Hematuria, or blood in the urine, is commonly encountered in the application process. The underwriter has the sometimes difficult task of deciding which cases are benign and which require further evaluation to rule out serious causes. Hematuria can often be asymptomatic, even if serious disease is present.
Possible causes of hematuria:
There are many possible causes of hematuria. Some benign causes include urinary tract stones, menstruation, infections, prostatic hypertrophy, and vigorous exercise. Serious causes include malignancy, including kidney and bladder cancers, polycystic kidney disease, and glomerulonephritis, which encompasses a number of conditions that cause inflammation to the small vessels in the kidney that filter the blood to make urine. A cause of hematuria is sometimes not found, despite a thorough evaluation.
Some risk factors for malignancy include age over 40, a history of smoking, past radiation to the pelvic area, and gross hematuria. Gross hematuria means that blood in the urine can be seen with the unaided eye, while microscopic hematuria can only be seen through a microscope. However, urologic cancers can be present even in people without risk factors.
The evaluation of hematuria may entail relatively few or several tests, depending upon the doctor’s suspicion of serious disease.
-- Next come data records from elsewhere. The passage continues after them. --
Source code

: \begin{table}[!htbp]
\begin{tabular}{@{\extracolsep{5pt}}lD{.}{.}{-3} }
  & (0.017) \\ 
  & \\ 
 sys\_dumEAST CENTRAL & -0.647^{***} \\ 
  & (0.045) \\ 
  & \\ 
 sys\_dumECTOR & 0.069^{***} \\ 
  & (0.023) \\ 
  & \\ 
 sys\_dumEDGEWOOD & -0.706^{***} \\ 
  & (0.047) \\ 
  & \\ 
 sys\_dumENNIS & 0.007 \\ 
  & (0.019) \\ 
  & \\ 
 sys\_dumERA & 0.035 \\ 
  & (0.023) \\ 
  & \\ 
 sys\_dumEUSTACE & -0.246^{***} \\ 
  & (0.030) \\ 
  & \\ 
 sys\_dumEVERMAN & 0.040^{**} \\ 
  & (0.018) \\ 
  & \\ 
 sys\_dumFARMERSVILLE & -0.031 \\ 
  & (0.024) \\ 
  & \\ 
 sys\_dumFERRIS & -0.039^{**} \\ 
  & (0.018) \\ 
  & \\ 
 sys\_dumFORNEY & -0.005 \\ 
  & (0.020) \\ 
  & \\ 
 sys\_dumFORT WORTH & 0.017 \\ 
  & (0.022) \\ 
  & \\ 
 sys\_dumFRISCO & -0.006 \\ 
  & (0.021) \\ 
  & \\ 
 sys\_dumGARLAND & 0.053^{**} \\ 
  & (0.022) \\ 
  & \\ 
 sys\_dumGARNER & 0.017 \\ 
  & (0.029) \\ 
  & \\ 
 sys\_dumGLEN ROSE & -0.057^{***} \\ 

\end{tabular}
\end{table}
A thorough history, including family history of kidney disease, and physical examination is a useful starting place.
GLOMERULONEPHRITIS: INFLAMMATION OF TINY BLOOD VESSELS IN THE KIDNEYS THAT FILTER EXCESS FLUID, ELECTROLYTES AND WASTE FROM THE BLOODSTREAM AND PASS THEM INTO URINE. ALSO CALLED GLOMERULAR DISEASE, GLOMERULONEPHRITIS CAN BE ACUTE OR CHRONIC.
Some tests that may be performed include repeat urinalysis, although normal repeat samples may not necessarily rule out serious disease; urine for cytology, where the urine is looked at under a microscope to see if any cancer cells are present; urine for other markers suggestive of cancer; radiologic imaging, such as CT scan, sonogram, or other modalities to visualize the kidney and other components of the urinary tract; cystoscopy, in which a scope is inserted into the bladder for direct visualization for tumors; and biopsy of the kidney.
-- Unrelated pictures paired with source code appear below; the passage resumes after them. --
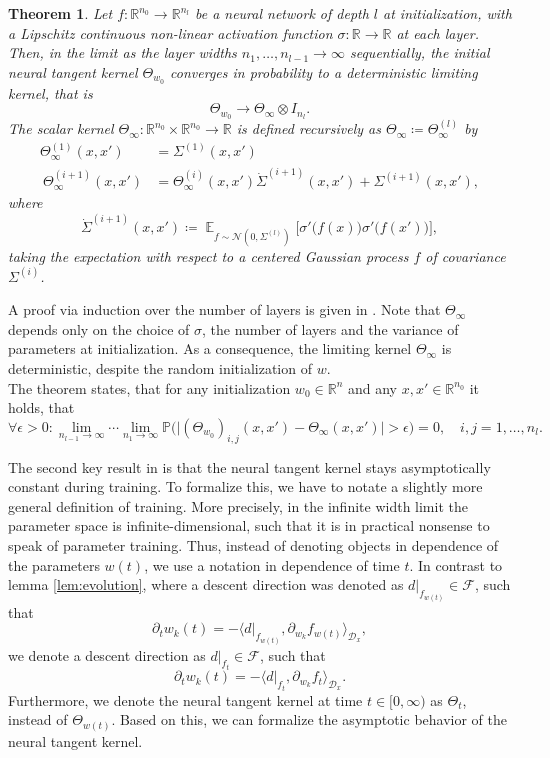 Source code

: \documentclass[11pt, a4paper]{article}
\newtheorem{theorem}{Theorem}[section]
\newcommand{\R}{\mathbb{R}}
\newcommand{\D}{\mathcal{D}}
\newcommand{\F}{\mathcal{F}}
\DeclareMathOperator*{\E}{\mathbb{E}}
\begin{document}
\begin{theorem}
Let $f: \R^{n_0} \to \R^{n_l}$ be a neural network of depth $l$ at initialization, with a Lipschitz continuous non-linear activation function $\sigma: \R \to \R$ at each layer. Then, in the limit as the layer widths $n_1, \dots, n_{l-1} \to \infty$ sequentially, the initial neural tangent kernel $\Theta_{w_0}$ converges in probability to a deterministic limiting kernel, that is
\[ \Theta_{w_0} \to \Theta_{\infty} \otimes I_{n_l}. \]
The scalar kernel $\Theta_{\infty} : \R^{n_0} \times \R^{n_0} \to \R$ is defined recursively as $\Theta_{\infty} \coloneq \Theta_{\infty}^{(l)}$ by
\[ \begin{split} 
\Theta_{\infty}^{(1)} (x,x') &= \Sigma^{(1)}(x,x') \\\
\Theta_{\infty}^{(i+1)}(x,x') &= \Theta_{\infty}^{(i)}(x,x') \dot{\Sigma}^{(i+1)}(x,x') + \Sigma^{(i+1)}(x,x'),
\end{split} \]
where 
\[ \dot{\Sigma}^{(i+1)}(x,x') \coloneq \E_{f \sim \mathcal{N}(0, \Sigma^{(l)})} \Big [ \sigma' \big ( f(x) \big ) \sigma' \big ( f(x') \big) \Big ], \]
taking the expectation with respect to a centered Gaussian process $f$ of covariance $\Sigma^{(i)}$.
\end{theorem}

A proof via induction over the number of layers is given in \cite{NTK}. Note that $\Theta_{\infty}$ depends only on the choice of $\sigma$, the number of layers and the variance of parameters at initialization. As a consequence, the limiting kernel $\Theta_{\infty}$ is deterministic, despite the random initialization of $w$. \\

The theorem states, that for any initialization $w_0 \in \R^n$ and any  $x,x' \in \R^{n_0}$ it holds, that
\[ \forall \epsilon > 0 : \lim_{n_{l-1} \to \infty} \cdots \lim_{n_1 \to \infty} \mathbb{P} \Big ( \big | (\Theta_{w_0})_{i,j}(x,x') - \Theta_{\infty}(x,x') \big | > \epsilon \Big ) = 0, \quad i,j=1, \dots, n_l. \]

The second key result in \cite{NTK} is that the neural tangent kernel stays asymptotically constant during training. To formalize this, we have to notate a slightly more general definition of training. More precisely, in the infinite width limit the parameter space is infinite-dimensional, such that it is in practical nonsense to speak of parameter training. Thus, instead of denoting objects in dependence of the parameters $w(t)$, we use a notation in dependence of time $t$. In contrast to lemma \ref{lem:evolution}, where a descent direction was denoted as $d|_{f_{w(t)}} \in \F$, such that 
\[ \partial_tw_k(t) = - \big \langle d|_{f_{w(t)}}, \partial_{w_k} f_{w(t)} \big \rangle_{\D_x}, \]
we denote a descent direction as $d|_{f_t} \in \F$, such that
\[ \partial_tw_k(t) = - \big \langle d|_{f_t}, \partial_{w_k} f_t \big \rangle_{\D_x}. \]
Furthermore, we denote the neural tangent kernel at time $t \in [0, \infty)$ as $\Theta_t$, instead of $\Theta_{w(t)}$. Based on this, we can formalize the asymptotic behavior of the neural tangent kernel.
\end{document}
Certain findings, such as abnormal appearing red blood cells in the urine, a family history of kidney disease, or the presence of proteinuria in addition to blood, may suggest glomerulonephritis, which might prompt referral to a nephrologist, who is a physician with special training in diseases of the kidney.
When evaluating an applicant with hematuria, if the underwriter believes that a benign cause is likely, it might be possible to offer as is or perhaps with two repeat normal urine samples obtained on different days. If there is concern for serious disease then further evaluation may be requested.
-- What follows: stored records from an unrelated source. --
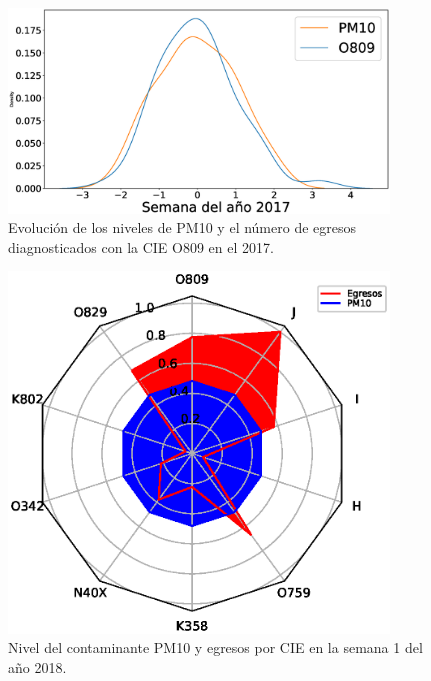 \documentclass[a0]{sciposter} %
\begin{document}
\begin{multicols}{3}
\begin{figure}[h!]
\setcounter{figure}{0} %
\captionsetup{type=figure} %
\begin{center}
   \includegraphics[trim=60 0 0 0,clip,width=0.9\textwidth]{PM10_O809_2017.eps}
   \end{center}
    \caption{Evolución de los niveles de PM10 y el número de egresos diagnosticados con la CIE O809 en el 2017.}
    \label{serie_de_tiempo_2017_PM10}
\end{figure}

\begin{figure}[h!]
\setcounter{figure}{1} %
\captionsetup{type=figure} %
\begin{center}
   \includegraphics[trim=0 0 0 39,clip,width=0.9\textwidth]{spiderweb_PM10_2018_1.eps}
   \end{center}
    \caption{Nivel del contaminante PM10 y egresos por CIE en la semana 1 del año 2018.}
    \label{grafico_de_telaraña}
\end{figure}


\end{multicols}
\end{document}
Applicant 1 is a 30 year old healthy male who otherwise qualifies for Preferred Plus and is found to have a mild amount of hematuria (20 red blood cells) on the insurance labs. Two repeat samples are obtained on different days, both of which are normal. Since the applicant is at low risk for serious disease and repeat samples were negative, this applicant can be Preferred Plus.
Applicant 2 is a 60 year old smoker who otherwise qualifies for Preferred Tobacco with hematuria on the insurance labs who was postponed for evaluation and saw a urologist. All tests performed, including CT scan of the urinary tract and cystoscopy, were normal, and the urologist concluded that prostatitis was the cause. Although the applicant is at increased risk for a malignancy, since there was a complete urologic evaluation and the cause of the hematuria was benign, the hematuria history can be disregarded and this applicant can be Preferred Tobacco.
Applicant 3 is a 40 year old applicant who has hematuria and proteinuria on insurance lab testing and whom has not seen a doctor in fifteen years. The applicant’s father died at age 50 from kidney disease. The urine findings and family history suggest the presence of kidney disease, and this case needs to be postponed for evaluation by a nephrologist.